**TRY IT**
The answer is to be one number: the count of lines in this listing that have the string "JoinTableRow".

**DATA FOR THIS TASK**
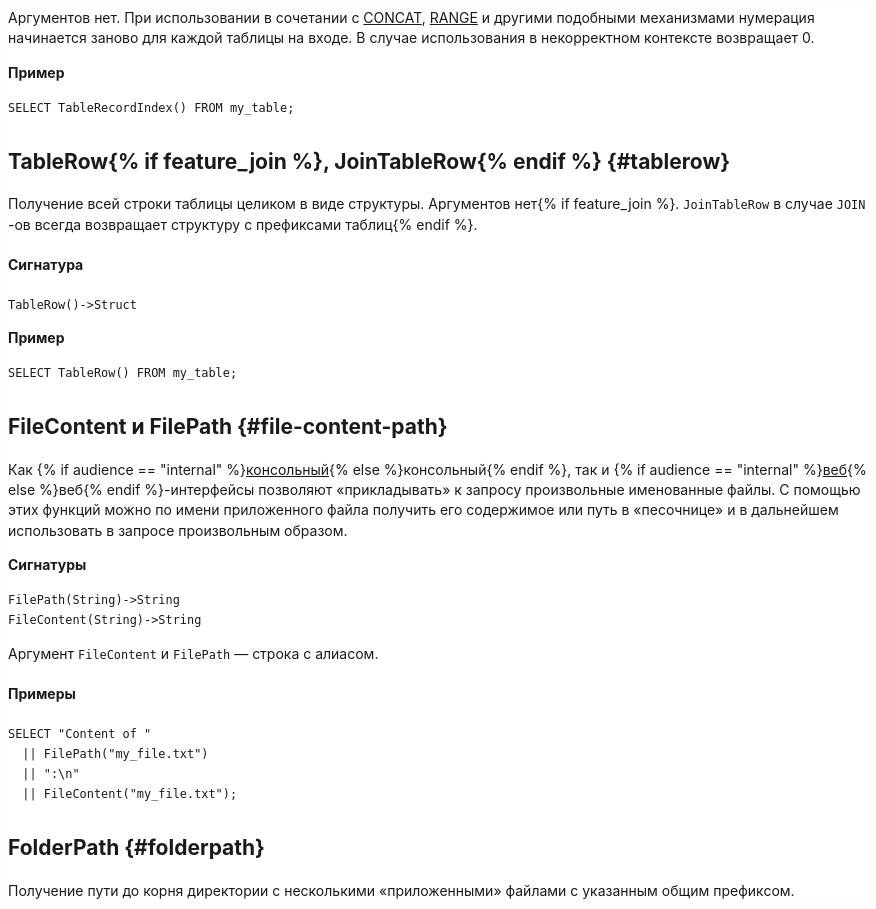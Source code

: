 Аргументов нет. При использовании в сочетании с [CONCAT](../syntax/select.md#concat), [RANGE](../syntax/select.md#range) и другими подобными механизмами нумерация начинается заново для каждой таблицы на входе. В случае использования в некорректном контексте возвращает 0.

**Пример**
``` yql
SELECT TableRecordIndex() FROM my_table;
```


## TableRow{% if feature_join %}, JoinTableRow{% endif %} {#tablerow}

Получение всей строки таблицы целиком в виде структуры. Аргументов нет{% if feature_join %}. `JoinTableRow` в случае `JOIN`-ов всегда возвращает структуру с префиксами таблиц{% endif %}.

#### Сигнатура
```
TableRow()->Struct
```

**Пример**
``` yql
SELECT TableRow() FROM my_table;
```


## FileContent и FilePath {#file-content-path}

Как {% if audience == "internal" %}[консольный](https://yql.yandex-team.ru/docs/yt/interfaces/cli){% else %}консольный{% endif %}, так и {% if audience == "internal" %}[веб](https://yql.yandex-team.ru/docs/yt/interfaces/web){% else %}веб{% endif %}-интерфейсы позволяют «прикладывать» к запросу произвольные именованные файлы. С помощью этих функций можно по имени приложенного файла получить его содержимое или путь в «песочнице» и в дальнейшем использовать в запросе произвольным образом.

**Сигнатуры**
```
FilePath(String)->String
FileContent(String)->String
```

Аргумент `FileContent` и `FilePath` — строка с алиасом.

#### Примеры
``` yql
SELECT "Content of "
  || FilePath("my_file.txt")
  || ":\n"
  || FileContent("my_file.txt");
```
## FolderPath {#folderpath}

Получение пути до корня директории с несколькими «приложенными» файлами с указанным общим префиксом.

**TASK ANSWER**
2